Isn't this just amazing? Doesn't it make you want fall down upon your knees in deep and gracious gratitude?

Oh Kelvin you luscious stud! Praise the Lord for what he hath wrought in you, my dear Kelvin! I look forward to the day when I can throw a huge party and invite all of my bounteous benefactors. You would so love to meet my mysterious and temperamental Yeung Lap Ming, who I am almost certain would love to have a BIZ with you, quite possibly in all your naked glory! And my sweet Poonjabbi Poontang, Asha of the long, luscious, fragrant locks (emanating from where I am not quite sure yet). You'll meet Major Martha Davis, Minoo, and generous benefactors to come, almost daily it seems! And if we're really lucky, the Ebola Monkey Man will show up! 

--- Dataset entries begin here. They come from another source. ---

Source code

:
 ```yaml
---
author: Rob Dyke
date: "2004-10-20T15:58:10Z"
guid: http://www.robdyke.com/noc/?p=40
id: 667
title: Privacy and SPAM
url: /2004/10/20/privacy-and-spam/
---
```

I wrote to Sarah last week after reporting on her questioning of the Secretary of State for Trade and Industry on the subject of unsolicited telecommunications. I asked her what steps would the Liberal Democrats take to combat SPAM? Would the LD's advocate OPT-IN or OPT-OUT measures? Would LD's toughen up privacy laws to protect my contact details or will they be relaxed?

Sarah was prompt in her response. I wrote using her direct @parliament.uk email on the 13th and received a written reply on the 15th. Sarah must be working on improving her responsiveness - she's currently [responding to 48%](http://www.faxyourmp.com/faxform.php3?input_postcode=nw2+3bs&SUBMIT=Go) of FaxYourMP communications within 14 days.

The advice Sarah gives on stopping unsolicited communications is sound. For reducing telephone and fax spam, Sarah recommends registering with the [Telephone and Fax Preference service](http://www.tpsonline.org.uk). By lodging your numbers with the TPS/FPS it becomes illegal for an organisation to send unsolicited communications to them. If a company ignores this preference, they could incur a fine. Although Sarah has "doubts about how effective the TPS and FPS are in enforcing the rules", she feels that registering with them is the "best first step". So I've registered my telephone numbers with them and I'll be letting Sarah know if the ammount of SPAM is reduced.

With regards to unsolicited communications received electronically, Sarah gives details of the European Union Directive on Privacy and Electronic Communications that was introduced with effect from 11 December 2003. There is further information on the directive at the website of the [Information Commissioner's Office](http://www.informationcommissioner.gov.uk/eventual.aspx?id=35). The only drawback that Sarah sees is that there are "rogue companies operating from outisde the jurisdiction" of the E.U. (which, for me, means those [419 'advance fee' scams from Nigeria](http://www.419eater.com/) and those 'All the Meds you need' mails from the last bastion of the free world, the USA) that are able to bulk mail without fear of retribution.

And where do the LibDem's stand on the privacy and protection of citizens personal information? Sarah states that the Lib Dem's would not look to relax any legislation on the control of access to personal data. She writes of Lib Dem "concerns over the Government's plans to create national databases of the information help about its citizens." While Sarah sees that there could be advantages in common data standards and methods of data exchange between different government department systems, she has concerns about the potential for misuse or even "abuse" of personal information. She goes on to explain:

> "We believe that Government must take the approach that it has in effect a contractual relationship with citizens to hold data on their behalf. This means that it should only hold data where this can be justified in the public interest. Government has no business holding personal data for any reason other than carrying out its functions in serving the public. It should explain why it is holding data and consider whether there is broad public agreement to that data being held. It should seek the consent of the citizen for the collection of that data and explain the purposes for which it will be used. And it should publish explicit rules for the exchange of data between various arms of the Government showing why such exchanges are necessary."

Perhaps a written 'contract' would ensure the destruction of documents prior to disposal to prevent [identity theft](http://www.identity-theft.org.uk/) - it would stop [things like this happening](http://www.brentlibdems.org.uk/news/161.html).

If we're really, really lucky. 

Tuesday, June 26, 2012

Asha Rajaratnam Has a BIZ To Do...With Me!

I guess she forgot about my allergies!

It's 10AM on a Monday morning and I'm sound asleep at my desk, head tucked into my folded arms atop the keyboard and the phone turned down as low as possible so I won't be disturbed by the shrill and strident yapping of the faceless, odorless, and tasteless corporate tards as they try and figure out just what the source of their vociferous disagreement really is. And then there it is again: that feeling that some company security mole is watching me sleep on the job from inside the computer monitor. Slowly I open a rheumy eye: the Powerpoint charts are right where I left them, on slide 1, and I curse my ineptitude for not clicking the mouse every few minutes to at lease give someone, a spying executive perhaps, the idea that I'm following along, albeit at my own pace.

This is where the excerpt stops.